There are three primary modalities by which we impart and receive communication…

Visual: via images, pictures, mental visions
Auditory: via sounds, voices
Kinesthetic: via physical sensations

And with each modality comes a specific vocabulary…

Visual:
“I see,” “It looks like,” “It appears to be…”

Auditory:
“I hear you,” “It sounds like,” “It rings a bell…”

Kinesthetic:
“I feel that”, “It touches on,” “It taps into…”

Let me be clear that we all have and use the three primary modalities. A mostly visual person will likely be in kinesthetic mode if they are grieving the loss of a loved one. The kinesthetic could be more in a visual mode while caught up in the excitement of seeing a spectacular meteor shower in the sky, accelerating their speech tempo. So in the case of intensely dramatic moments, you can tailor your communication responses to others accordingly. Granted, it takes much practice to become skillful at PML; but the rewards of closer connection with another makes the journey well worth it.

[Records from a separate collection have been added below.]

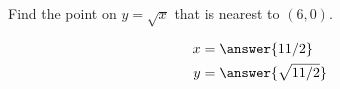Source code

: \documentclass{ximera}
\author{Bart Snapp}
\begin{document}
\begin{exercise}

  Find the point on $y=\sqrt{x}$ that is nearest to $(6,0)$.
  \begin{prompt}
  \begin{align*}
  x &= \answer{11/2}\\
  y &= \answer{\sqrt{11/2}}
  \end{align*}
  \end{prompt}
\end{exercise}
\end{document}
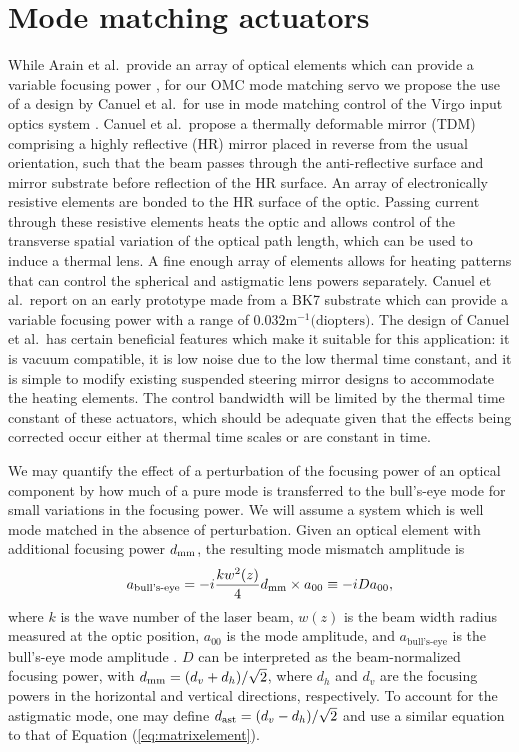 \section{Mode matching actuators}
While Arain et al.\ provide an array of optical elements which can provide a variable focusing power \cite{Arain:10}, for our OMC mode matching servo we propose the use of a design by Canuel et al.\ for use in mode matching control of the Virgo input optics system \cite{Canuel}. %
Canuel et al.\ propose a thermally deformable mirror (TDM) comprising a highly reflective (HR) mirror placed in reverse from the usual orientation, such that the beam passes through the anti-reflective surface and mirror substrate before reflection of the HR surface. %
An array of electronically resistive elements are bonded to the HR surface of the optic. %
Passing current through these resistive elements heats the optic and allows control of the transverse spatial variation of the optical path length, which can be used to induce a thermal lens. %
A fine enough array of elements allows for heating patterns that can control the spherical and astigmatic lens powers separately. %
Canuel et al.\ report on an early prototype made from a BK7 substrate which can provide a variable focusing power with a range of $0.032 \text{m}^{-1} \text{(diopters)}$. %
The design of Canuel et al.\ has certain beneficial features which make it suitable for this application: it is vacuum compatible, it is low noise due to the low thermal time constant, and it is simple to modify existing suspended steering mirror designs to accommodate the heating elements. %
The control bandwidth will be limited by the thermal time constant of these actuators, which should be adequate given that the effects being corrected occur either at thermal time scales or are constant in time.

We may quantify the effect of a perturbation of the focusing power of an optical component by how much of a pure  mode is transferred to the bull's-eye mode for small variations in the focusing power. %
We will assume a system which is well mode matched in the absence of perturbation. %
Given an optical element with additional focusing power $d_{\rm mm}$, the resulting mode mismatch amplitude is
\begin{equation}
\label{eq:matrixelement}
a_{\text{bull's-eye}} = -i\frac{k w^2(z)}{4} d_{\rm mm} \times a_{00}\equiv -iDa_{00},
\end{equation}
where $k$ is the wave number of the laser beam, $w(z)$ is the beam width radius measured at the optic position, $a_{00}$ is the  mode amplitude, and $a_{\text{bull's-eye}}$ is the bull's-eye mode amplitude \cite{ModalModelUpdate4}. %
$D$ can be interpreted as the beam-normalized focusing power, with $d_{\rm mm} = (d_v+d_h)/\sqrt{2}$, where $d_h$  and $d_v$ are the focusing powers in the horizontal and vertical directions, respectively. %
To account for the astigmatic mode, one may define $d_{\rm ast}=(d_v-d_h)/\sqrt{2}$ and use a similar equation to that of Equation (\ref{eq:matrixelement}).

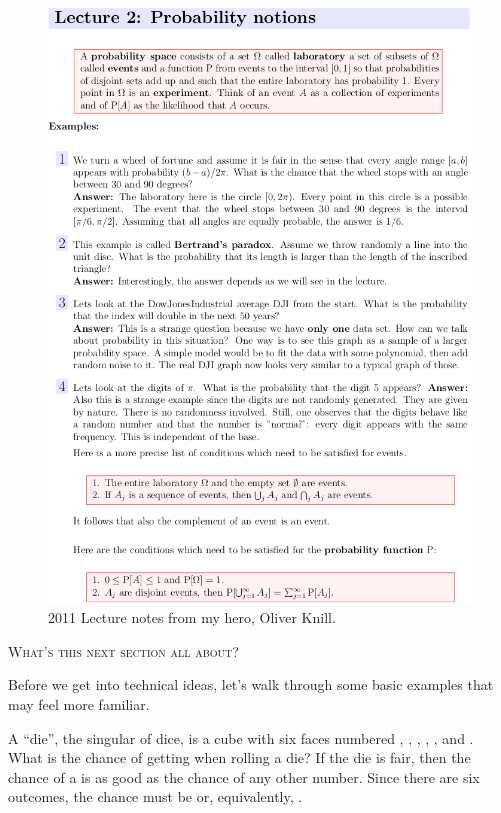 \documentclass{ccg-topic}
\author{Diez, \c{C}etinkaya-Rundel, Barr (edited by Colton)}
\date{\today}
\begin{document}
\setcounter{section}{1}
\newcommand{\answer}[1]{\color{blue}#1}
\renewcommand{\chapterfolder}{ch_probability}


\frontstuff
\begin{figure}[htpb]
    \centering
    \includegraphics[width=0.57\linewidth]{2019-09-17-probability-notions.png}
    \caption{2011 Lecture notes from my hero, Oliver Knill.}
    \label{fig:2019-09-17-probability-notions}
\end{figure}
\printindex

\vspace{1em}\noindent\textsc{What's this next section all about?} 
\vspace{1em}

Before we get into technical ideas, let's walk through
some basic examples that may feel more familiar.

\begin{ex}{A ``die'', the singular of dice, is a cube with six faces numbered , , , , , and . What is the chance of getting  when rolling a die?}\label{probOf1}
If the die is fair, then the chance of a  is as good as the chance of any other number. Since there are six outcomes, the chance must be  or, equivalently, .
\end{ex}
\end{document}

Like any discipline, honing communication skills can benefit from additional tools in your box. Another helpful model is a breakdown of the Four Major Personality Types:

The Dominator – assertive, decisive, task-oriented, goal-centered. Biggest fear: losing control. Dealing with them: Never attempt to usurp control from a Dominator! Present choices to them so they (at least think) the decisions are made by them.

The Analytic – more passive, less decisive, process-oriented, precise. Biggest fear: being inaccurate. Dealing with them: Be very logical, spell out goals, objectives, and deadlines on paper if necessary to motivate, convey urgency.

The Expressive – active mind, creative, process-oriented, flexible. Biggest fear: being ignored. Dealing with them: Give praise, acknowledge ideas and seek input from them for new ways to solve problems.

The Relator – more passive, less decisive, people/team-oriented, sensitive. Biggest fear: feeling rejected. Dealing with them: Express care and concern, convey their importance to the team, then re-focus them on the task at hand.

As with PML, you can see how being adaptable to the Four Personality Types requires different strategies to build rapport and achieve results. Listen actively and intently, and you will grasp these distinctions in personalities with greater clarity on your road to mastering communication.